Sam would reply, “Oh yeah that will be here tomorrow.” As soon as they left, he’d get on the phone and call the guy down at PJ Rubber Company. “Start making a size seven wide in lime green. I’m going to pick them up tonight.”
Sam’s larger-than-life persona and hospitality towards others was the product of legend. His customers loved him because he was so giving and accommodating to others’ foot needs.
That’s how current Tenni-Moc’s owner, Alexandra Maltezos, remembers her grandfather. She tells the story of how he started the comfort shoe store with just 13 pairs of shoes as if it were a fable, but it’s all true.

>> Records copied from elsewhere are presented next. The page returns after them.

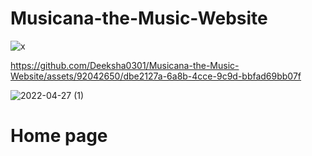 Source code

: # Musicana-the-Music-Website
![x](https://github.com/Deeksha0301/Musicana-the-Music-Website/assets/92042650/39d661f2-cd80-4562-9b90-9a9b81f23a78)

https://github.com/Deeksha0301/Musicana-the-Music-Website/assets/92042650/dbe2127a-6a8b-4cce-9c9d-bbfad69bb07f


![2022-04-27 (1)](https://user-images.githubusercontent.com/92042650/165911486-8695ff77-b29e-48c2-a992-65300b793a11.png)
# Home page
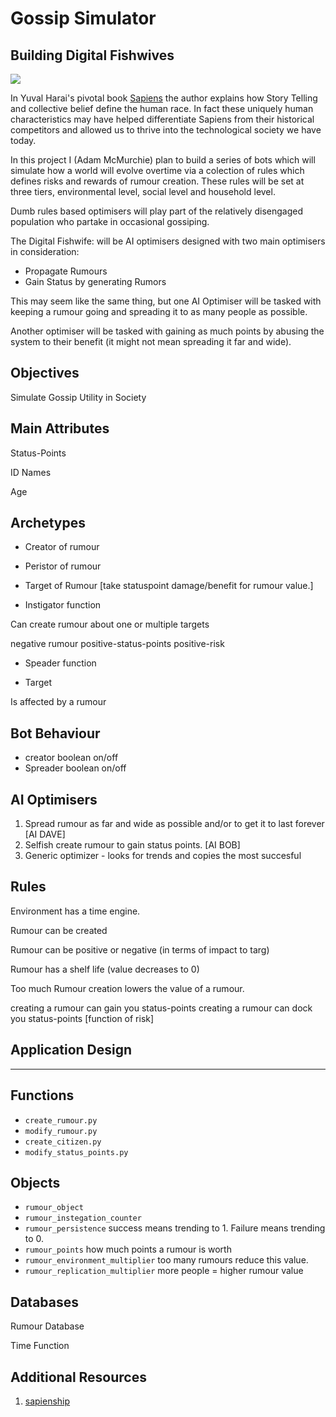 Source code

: # Gossip Simulator 

## Building Digital Fishwives 


![](https://cf.girlsaskguys.com/q3478164/primary-share.png?33)

In Yuval Harai's pivotal book [Sapiens](https://www.ynharari.com/book/sapiens-2/) the author explains how Story Telling and collective belief define the human race. In fact these uniquely human characteristics may have helped differentiate Sapiens from their historical competitors and allowed us to thrive into the technological society we have today. 

In this project I (Adam McMurchie) plan to build a series of bots which will simulate how a world will evolve overtime via a colection of rules which defines risks and rewards of rumour creation. These rules will be set at three tiers, environmental level, social level and household level. 

 Dumb rules based optimisers will play part of the relatively disengaged population who partake in occasional gossiping. 

 The Digital Fishwife: will be AI optimisers designed with two main optimisers in consideration:

 - Propagate Rumours
 - Gain Status by generating Rumors

 This may seem like the same thing, but one AI Optimiser will be tasked with keeping a rumour going and spreading it to as many people as possible. 

Another optimiser will be tasked with gaining as much points by abusing the system to their benefit (it might not mean spreading it far and wide).



Objectives
-----------

Simulate Gossip Utility in Society



## Main Attributes

Status-Points

ID Names

Age


## Archetypes 

- Creator of rumour
- Peristor of rumour 
- Target of Rumour [take statuspoint damage/benefit for rumour value.]



- Instigator function

Can create rumour about one or multiple targets

negative rumour positive-status-points positive-risk	

- Speader function

- Target

Is affected by a rumour 



## Bot Behaviour

- creator boolean on/off
- Spreader boolean on/off



## AI Optimisers

1. Spread rumour as far and wide as possible and/or to get it to last forever [AI DAVE]
2. Selfish create rumour to gain status points. [AI BOB]
3. Generic optimizer - looks for trends and copies the most succesful



Rules
-----------------


Environment has a time engine. 

Rumour can be created

Rumour can be positive or negative (in terms of impact to targ)

Rumour has a shelf life (value decreases to 0)

Too much Rumour creation lowers the value of a rumour. 


creating a rumour can gain you status-points
creating a rumour can dock you status-points [function of risk]




## Application Design
-----------------

## Functions 

- `create_rumour.py` 
- `modify_rumour.py`
- `create_citizen.py`
- `modify_status_points.py`

## Objects 

- `rumour_object`
-   `rumour_instegation_counter`
- 	`rumour_persistence` success means trending to 1. Failure means trending to 0. 
- 	`rumour_points` how much points a rumour is worth 
- 	`rumour_environment_multiplier` too many rumours reduce this value.
- 	`rumour_replication_multiplier` more people = higher rumour value

## Databases 

Rumour Database 

Time Function 




## Additional Resources

1. [sapienship](https://www.sapienship.co/activities/storytelling) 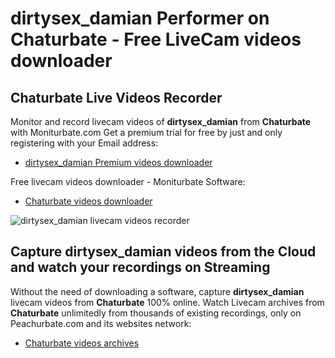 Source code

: # dirtysex_damian Performer on Chaturbate - Free LiveCam videos downloader

## Chaturbate Live Videos Recorder

Monitor and record livecam videos of **dirtysex_damian** from **Chaturbate** with Moniturbate.com
Get a premium trial for free by just and only registering with your Email address:
* [dirtysex_damian Premium videos downloader](https://moniturbate.com/request-demo-licence-key.html)

Free livecam videos downloader - Moniturbate Software:
* [Chaturbate videos downloader](https://moniturbate.com/moniturbate-download-software.html)

![dirtysex_damian livecam videos recorder](https://peachurnet.com/templates/moniturbate-software.png)


## Capture dirtysex_damian videos from the Cloud and watch your recordings on Streaming

Without the need of downloading a software, capture **dirtysex_damian** livecam videos from **Chaturbate** 100% online.
Watch Livecam archives from **Chaturbate** unlimitedly from thousands of existing recordings, only on Peachurbate.com and its websites network:
* [Chaturbate videos archives](https://peachurnet.com/) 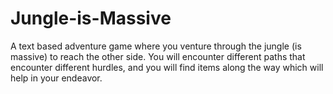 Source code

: # Jungle-is-Massive
A text based adventure game where you venture through the jungle (is massive) to reach the other side. You will encounter different paths that encounter different hurdles, and you will find items along the way which will help in your endeavor.
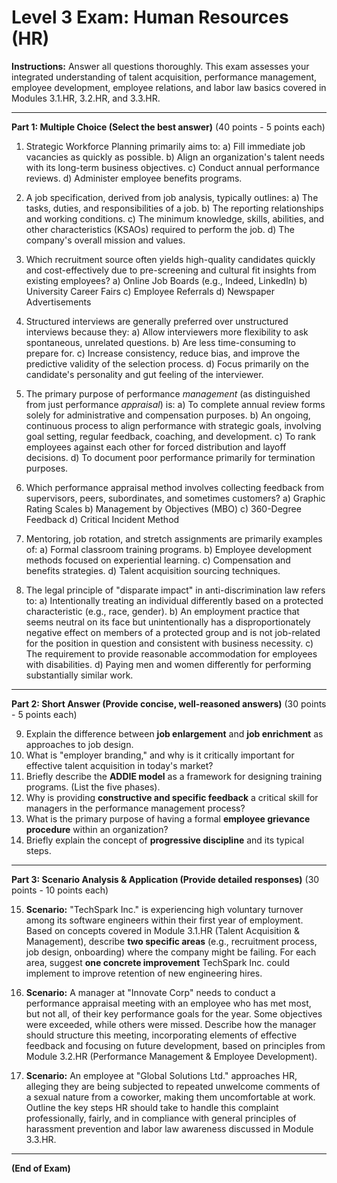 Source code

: # Level 3 Exam: Human Resources (HR)

**Instructions:** Answer all questions thoroughly. This exam assesses your integrated understanding of talent acquisition, performance management, employee development, employee relations, and labor law basics covered in Modules 3.1.HR, 3.2.HR, and 3.3.HR.

---

**Part 1: Multiple Choice (Select the best answer)** (40 points - 5 points each)

1.  Strategic Workforce Planning primarily aims to:
    a) Fill immediate job vacancies as quickly as possible.
    b) Align an organization's talent needs with its long-term business objectives.
    c) Conduct annual performance reviews.
    d) Administer employee benefits programs.

2.  A job specification, derived from job analysis, typically outlines:
    a) The tasks, duties, and responsibilities of a job.
    b) The reporting relationships and working conditions.
    c) The minimum knowledge, skills, abilities, and other characteristics (KSAOs) required to perform the job.
    d) The company's overall mission and values.

3.  Which recruitment source often yields high-quality candidates quickly and cost-effectively due to pre-screening and cultural fit insights from existing employees?
    a) Online Job Boards (e.g., Indeed, LinkedIn)
    b) University Career Fairs
    c) Employee Referrals
    d) Newspaper Advertisements

4.  Structured interviews are generally preferred over unstructured interviews because they:
    a) Allow interviewers more flexibility to ask spontaneous, unrelated questions.
    b) Are less time-consuming to prepare for.
    c) Increase consistency, reduce bias, and improve the predictive validity of the selection process.
    d) Focus primarily on the candidate's personality and gut feeling of the interviewer.

5.  The primary purpose of performance *management* (as distinguished from just performance *appraisal*) is:
    a) To complete annual review forms solely for administrative and compensation purposes.
    b) An ongoing, continuous process to align performance with strategic goals, involving goal setting, regular feedback, coaching, and development.
    c) To rank employees against each other for forced distribution and layoff decisions.
    d) To document poor performance primarily for termination purposes.

6.  Which performance appraisal method involves collecting feedback from supervisors, peers, subordinates, and sometimes customers?
    a) Graphic Rating Scales
    b) Management by Objectives (MBO)
    c) 360-Degree Feedback
    d) Critical Incident Method

7.  Mentoring, job rotation, and stretch assignments are primarily examples of:
    a) Formal classroom training programs.
    b) Employee development methods focused on experiential learning.
    c) Compensation and benefits strategies.
    d) Talent acquisition sourcing techniques.

8.  The legal principle of "disparate impact" in anti-discrimination law refers to:
    a) Intentionally treating an individual differently based on a protected characteristic (e.g., race, gender).
    b) An employment practice that seems neutral on its face but unintentionally has a disproportionately negative effect on members of a protected group and is not job-related for the position in question and consistent with business necessity.
    c) The requirement to provide reasonable accommodation for employees with disabilities.
    d) Paying men and women differently for performing substantially similar work.

---

**Part 2: Short Answer (Provide concise, well-reasoned answers)** (30 points - 5 points each)

9.  Explain the difference between **job enlargement** and **job enrichment** as approaches to job design.
10. What is "employer branding," and why is it critically important for effective talent acquisition in today's market?
11. Briefly describe the **ADDIE model** as a framework for designing training programs. (List the five phases).
12. Why is providing **constructive and specific feedback** a critical skill for managers in the performance management process?
13. What is the primary purpose of having a formal **employee grievance procedure** within an organization?
14. Briefly explain the concept of **progressive discipline** and its typical steps.

---

**Part 3: Scenario Analysis & Application (Provide detailed responses)** (30 points - 10 points each)

15. **Scenario:** "TechSpark Inc." is experiencing high voluntary turnover among its software engineers within their first year of employment. Based on concepts covered in Module 3.1.HR (Talent Acquisition & Management), describe **two specific areas** (e.g., recruitment process, job design, onboarding) where the company might be failing. For each area, suggest **one concrete improvement** TechSpark Inc. could implement to improve retention of new engineering hires.

16. **Scenario:** A manager at "Innovate Corp" needs to conduct a performance appraisal meeting with an employee who has met most, but not all, of their key performance goals for the year. Some objectives were exceeded, while others were missed. Describe how the manager should structure this meeting, incorporating elements of effective feedback and focusing on future development, based on principles from Module 3.2.HR (Performance Management & Employee Development).

17. **Scenario:** An employee at "Global Solutions Ltd." approaches HR, alleging they are being subjected to repeated unwelcome comments of a sexual nature from a coworker, making them uncomfortable at work. Outline the key steps HR should take to handle this complaint professionally, fairly, and in compliance with general principles of harassment prevention and labor law awareness discussed in Module 3.3.HR.

---

**(End of Exam)**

“He wanted to fit everyone in a pair of comfortable shoes,” Maltezos says. “His goal was to accommodate people. That’s my goal today.”
In mid-May, Tenni-Moc’s hosted the grand opening of its new location, which is about 10 doors down from its previous location in the shopping center on Palo Verde Avenue and Spring Street.
“With the new store, we [implemented] a more open floor plan; it’s going to be a lot easier to walk around,” Maltezos said.
In addition, the new store has the Oofos lounge, a recovery center sponsored by leading recovery footwear brand Oofos.
“After you go for a run or after a hard day’s work, come relax in the lounge, sit down, massage your feet, have some coffee or water. It’s going to be great,” Maltezos said. “We will have lots of tools for recovery because let’s face it, all of our feet hurt at some point.”
Maltezos says that people suffering from foot conditions draw many into her store. However, when doctors tell their patients they need to wear orthopedic shoes, it can sound “hideous” to patients.
“Because there’s this really bad connotation with orthopedic shoes, I’ve tried to make it my goal to prove that comfort shoes don’t have to be ugly. Having orthopedic shoes just helps you work better...there are a lot of comfortable and cute shoes that will offer young professionals a better experience,” Maltezos reiterated.
The selection at Tenni-Moc’s is outstanding. Maltezos points out that three-quarters of her grandpa’s store was stock room with only a quarter of it being a showroom. The new location is even bigger. In other words, Tenni-Moc’s has come a long way since those 13 pairs of shoes offered originally. Maltezos still has customers, one lady in her late 90s, whom her grandpa served at the start.
“She doesn’t come out to the store anymore, but her kids pick up her shoes for her and they are now my customers. We have generations of families that are still coming to Tenni-Moc’s and I get to hear all these cool stories about my grandpa,” Maltezos said.
Today, Maltezos works with many podiatrists in the area, helping take care of post-op patients who visit her store. She helps where she can, fitting them for orthopedics, foot braces, and prosthesis. She wants to be accommodating to any and all feet, just like grandpa Sam.